All posts by celia

Waiting for submissions feedback

waitingroom
an old British Rail waiting room

Waiting. Waiting. Drumming your fingers on the desk. Making another hot drink. Not being able to settle. Can’t read. Not even a newspaper.

I hate waiting. So, I don’t. I write instead. Actually, I blog and network and do some writing. Maybe a bit of editing, too. I go outside with a coffee and do A LOT of staring into space. Walking helps with the waiting thing as well. We have plenty of places to walk – mostly through the vineyards surrounding the village. I take my camera and see what’s new for the upcoming Wednesday Vine Report. The whites have begun sprouting leaves already.

vineyards
vineyards below the village near the river

So, my time is filled productively without too much waiting. And a very strange thing happens while I’m out walking along the lanes. Ideas arrive! They pop up from behind a bush or they streak across the sky with Ryanair on its way to Beziers airport. My feet crunch through gravel and here’s a tale of lost luggage and a mix-up at the car hire desk where a kind person offers the lost luggage person a lift home. Hmmm. Romantic interlude or Samaritan from Hell? I think that’s already been done. Left, right, swishing through the grass and here comes another idea. Fast on its heels there’s an answer to that question I had about a character in a short story. I meet a couple walking their dog and now I know exactly what my elderly male character ought to wear on his head. I climb towards home. There’s a young man sitting on a bench by the side of the road. He has his mobile phone to his ear. Hang on a minute, goes the old grey matter, that there is an old folks’ bench. What is a young man like him doing sitting on an old folks’ bench using his mobile phone?

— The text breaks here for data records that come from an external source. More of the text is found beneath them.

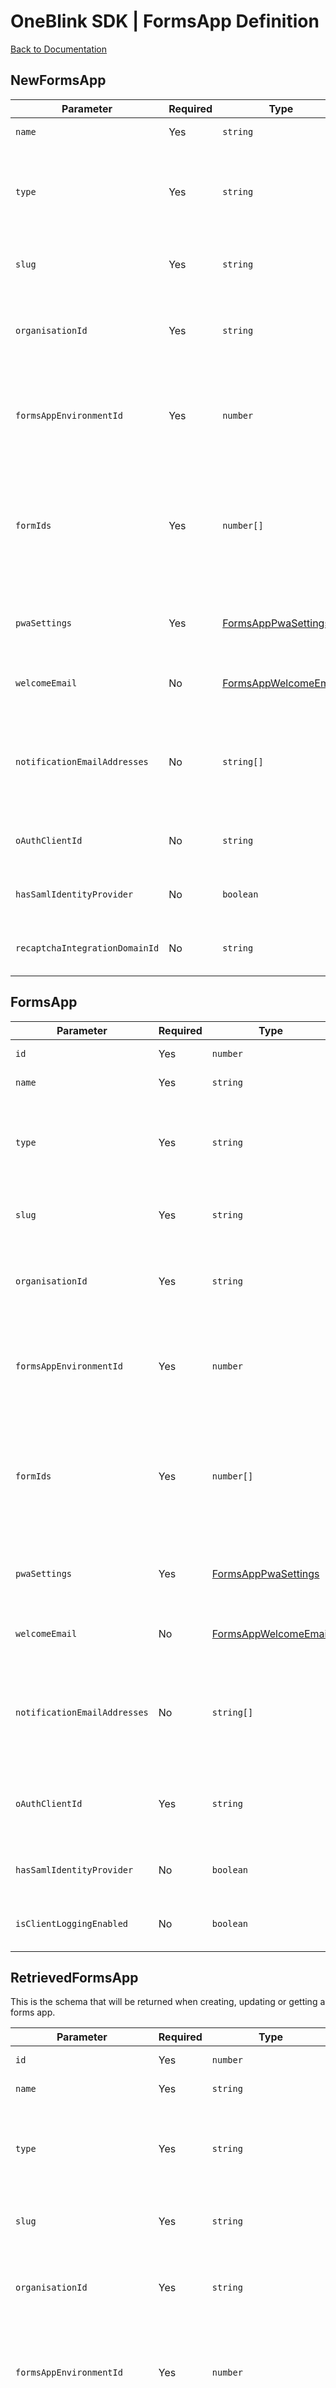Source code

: # OneBlink SDK | FormsApp Definition

[Back to Documentation](../../README.md)

## NewFormsApp

| Parameter                      | Required | Type                                              | Description                                                                                                                  |
| ------------------------------ | -------- | ------------------------------------------------- | ---------------------------------------------------------------------------------------------------------------------------- |
| `name`                         | Yes      | `string`                                          | Name of the forms app                                                                                                        |
| `type`                         | Yes      | `string`                                          | Type of the forms app. Valid values are "FORMS_LIST", "TILES", "VOLUNTEER"                                                   |
| `slug`                         | Yes      | `string`                                          | Unique domain safe text to identify the app                                                                                  |
| `organisationId`               | Yes      | `string`                                          | The exact organisation identifier the forms app is associated with                                                           |
| `formsAppEnvironmentId`        | Yes      | `number`                                          | The exact forms app environment identifier the forms app is associated with                                                  |
| `formIds`                      | Yes      | `number[]`                                        | The identifiers of the forms that are in the forms app. The order of the forms is respected when rendering the list of forms |
| `pwaSettings`                  | Yes      | [FormsAppPwaSettings](./FormsAppPwaSettings.md)   | Forms App progressive web app setting properties                                                                             |
| `welcomeEmail`                 | No       | [FormsAppWelcomeEmail](./FormsAppWelcomeEmail.md) | Forms App custom welcome email properties                                                                                    |
| `notificationEmailAddresses`   | No       | `string[]`                                        | Array of emails addresses to be notified when an error occurs in processing submission events                                |
| `oAuthClientId`                | No       | `string`                                          | The identifier of the OAuth Client for the forms app                                                                         |
| `hasSamlIdentityProvider`      | No       | `boolean`                                         | True when using a SAML identity provider                                                                                     |
| `recaptchaIntegrationDomainId` | No       | `string`                                          | The id of the recaptcha integration to be used                                                                               |

## FormsApp

| Parameter                    | Required | Type                                              | Description                                                                                                                  |
| ---------------------------- | -------- | ------------------------------------------------- | ---------------------------------------------------------------------------------------------------------------------------- |
| `id`                         | Yes      | `number`                                          | Identifier of the forms app                                                                                                  |
| `name`                       | Yes      | `string`                                          | Name of the forms app                                                                                                        |
| `type`                       | Yes      | `string`                                          | Type of the forms app. Valid values are "FORMS_LIST", "TILES", "VOLUNTEER"                                                   |
| `slug`                       | Yes      | `string`                                          | Unique domain safe text to identify the app                                                                                  |
| `organisationId`             | Yes      | `string`                                          | The exact organisation identifier the forms app is associated with                                                           |
| `formsAppEnvironmentId`      | Yes      | `number`                                          | The exact forms app environment identifier the forms app is associated with                                                  |
| `formIds`                    | Yes      | `number[]`                                        | The identifiers of the forms that are in the forms app. The order of the forms is respected when rendering the list of forms |
| `pwaSettings`                | Yes      | [FormsAppPwaSettings](./FormsAppPwaSettings.md)   | Forms App progressive web app setting properties                                                                             |
| `welcomeEmail`               | No       | [FormsAppWelcomeEmail](./FormsAppWelcomeEmail.md) | Forms App custom welcome email properties                                                                                    |
| `notificationEmailAddresses` | No       | `string[]`                                        | Array of emails addresses to be notified when an error occurs in processing submission events                                |
| `oAuthClientId`              | Yes      | `string`                                          | The identifier of the OAuth Client for the forms app **(Do not change this)**                                                |
| `hasSamlIdentityProvider`    | No       | `boolean`                                         | True when using a SAML identity provider                                                                                     |
| `isClientLoggingEnabled`     | No       | `boolean`                                         | Whether the forms app has client logging enabled                                                                             |

## RetrievedFormsApp

This is the schema that will be returned when creating, updating or getting a forms app.

| Parameter                    | Required | Type                                              | Description                                                                                                                  |
| ---------------------------- | -------- | ------------------------------------------------- | ---------------------------------------------------------------------------------------------------------------------------- |
| `id`                         | Yes      | `number`                                          | Identifier of the forms app                                                                                                  |
| `name`                       | Yes      | `string`                                          | Name of the forms app                                                                                                        |
| `type`                       | Yes      | `string`                                          | Type of the forms app. Valid values are "FORMS_LIST", "TILES", "VOLUNTEER"                                                   |
| `slug`                       | Yes      | `string`                                          | Unique domain safe text to identify the app                                                                                  |
| `organisationId`             | Yes      | `string`                                          | The exact organisation identifier the forms app is associated with                                                           |
| `formsAppEnvironmentId`      | Yes      | `number`                                          | The exact forms app environment identifier the forms app is associated with                                                  |
| `formIds`                    | Yes      | `number[]`                                        | The identifiers of the forms that are in the forms app. The order of the forms is respected when rendering the list of forms |
| `pwaSettings`                | Yes      | [FormsAppPwaSettings](./FormsAppPwaSettings.md)   | Forms App progressive web app setting properties                                                                             |
| `welcomeEmail`               | No       | [FormsAppWelcomeEmail](./FormsAppWelcomeEmail.md) | Forms App custom welcome email properties                                                                                    |
| `notificationEmailAddresses` | No       | `string[]`                                        | Array of emails addresses to be notified when an error occurs in processing submission events                                |
| `oAuthClientId`              | Yes      | `string`                                          | The identifier of the OAuth Client for the forms app **(Do not change this)**                                                |
| `hasSamlIdentityProvider`    | Yes      | `boolean`                                         | True when using a SAML identity provider                                                                                     |
| `styles`                     | Yes      | `FormsAppStyles`                                  | Forms App custom styles and menu items                                                                                       |
| `hostname`                   | Yes      | `string`                                          | The full hostname of the Forms App, including the `slug` property                                                            |
| `isClientLoggingEnabled`     | No       | `boolean`                                         | Whether the forms app has client logging enabled                                                                             |
| `createdAt`                  | Yes      | `string`                                          | The time the forms app was created, represented by an ISO date                                                               |
| `updatedAt`                  | Yes      | `string`                                          | The time the forms app was last updated, represented by an ISO date                                                          |

## Examples

### NewFormsApp

```JSON
{
  "name": "My Forms App",
  "type": "FORMS_LIST",
  "slug": "my-forms-app",
  "organisationId": "1t7144d2c0d36b3100004316",
  "formsAppEnvironmentId": 24,
  "formIds": [1, 2, 3],
  "pwaSettings": {
    "homeScreenName": "My Home Screen",
    "splashScreenName": "My Splash Screen",
    "homeScreenIconUrl": "https://my-website.com/icon.png"
  },
  "welcomeEmail": {
    "subject": "My Home Screen",
    "body": "My Splash Screen"
  },
  "notificationEmailAddresses": ["emailaddress1@gmail.com", "emailaddress2@gmail.com"]
}
```

### FormsApp

```JSON
{
  "id": 1,
  "name": "My Updated Forms App",
  "type": "FORMS_LIST",
  "slug": "my-forms-app",
  "organisationId": "1t7144d2c0d36b3100004316",
  "formsAppEnvironmentId": 24,
  "formIds": [1, 2, 3],
  "pwaSettings": {
    "homeScreenName": "My Home Screen",
    "splashScreenName": "My Splash Screen",
    "homeScreenIconUrl": "https://my-website.com/icon.png"
  },
  "welcomeEmail": {
    "subject": "My Home Screen",
    "body": "My Splash Screen"
  },
  "notificationEmailAddresses": ["emailaddress1@gmail.com", "emailaddress2@gmail.com"],
  "oAuthClientId": "123456789012abcdefghijkl",
  "isClientLoggingEnabled": false
}
```

### RetrievedFormsApp

```JSON
{
  "id": 1,
  "name": "My Forms App",
  "type": "FORMS_LIST",
  "slug": "my-forms-app",
  "organisationId": "1t7144d2c0d36b3100004316",
  "formsAppEnvironmentId": 24,
  "formIds": [1, 2, 3],
  "pwaSettings": {
    "homeScreenName": "My Home Screen",
    "splashScreenName": "My Splash Screen",
    "homeScreenIconUrl": "https://my-website.com/icon.png"
  },
  "welcomeEmail": {
    "subject": "My Home Screen",
    "body": "My Splash Screen"
  },
  "notificationEmailAddresses": ["emailaddress1@gmail.com", "emailaddress2@gmail.com"],
  "oAuthClientId": "123456789012abcdefghijkl",
  "hasSamlIdentityProvider": false,
  "hostname": "organisation-my-forms-app.app.oneblink.io",
  "styles": {
    "foregroundColour": "#454545",
    "highlightColour": "#676767",
    "contrastColour": "#FFFFFF",
    "customCss": ".ob-form { background-color: red; }",
    "logoUrl": "https://my-website.com/logo.png",
    "menuItems": [
      {
        "label": "Profile",
        "icon": "person",
        "type": "PROFILE",
        "isHidden": false,
        "isDefault": true
      },
      {
        "label": "Google",
        "icon": "search",
        "type": "HREF",
        "href": "https://google.com"
      }
    ]
  },
  "isClientLoggingEnabled": false,
  "createdAt": "2021-02-08 12:02:23",
  "updatedAt": "2021-02-08 12:46:54"
}
```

And before you know it, another short story is bubbling like Evian, featuring the very handsome young man, a distraught, wronged lover and a victorious wife biding her time for the killing. I dash indoors for my notebook. Then, I come back to my garden for some more staring into space.

DCF compatable JPEG Img
Flowers and fruit at the same time

Outside on my baby lime tree there are mature fruits and fruits barely formed and flowers waiting for the bees. A bit like my writing really.

I have three completed novels. Let me rephrase that. I have one novel under consideration at the moment and I consider that one finished after two rewrites. The other two novels need complete, hefty editing. They’re all different genres. One’s a family saga and at 140,000 words needs the heftiest axe. Another’s a psychological drama and needs a restructure. The third’s a book club read and at 86,000 words is close to optimum. I think. I’m waiting to find out. I’m also waiting for feedback on two short stories submitted to Woman’s Weekly. And the serial. So, that’s four pieces of work I’m waiting to hear about.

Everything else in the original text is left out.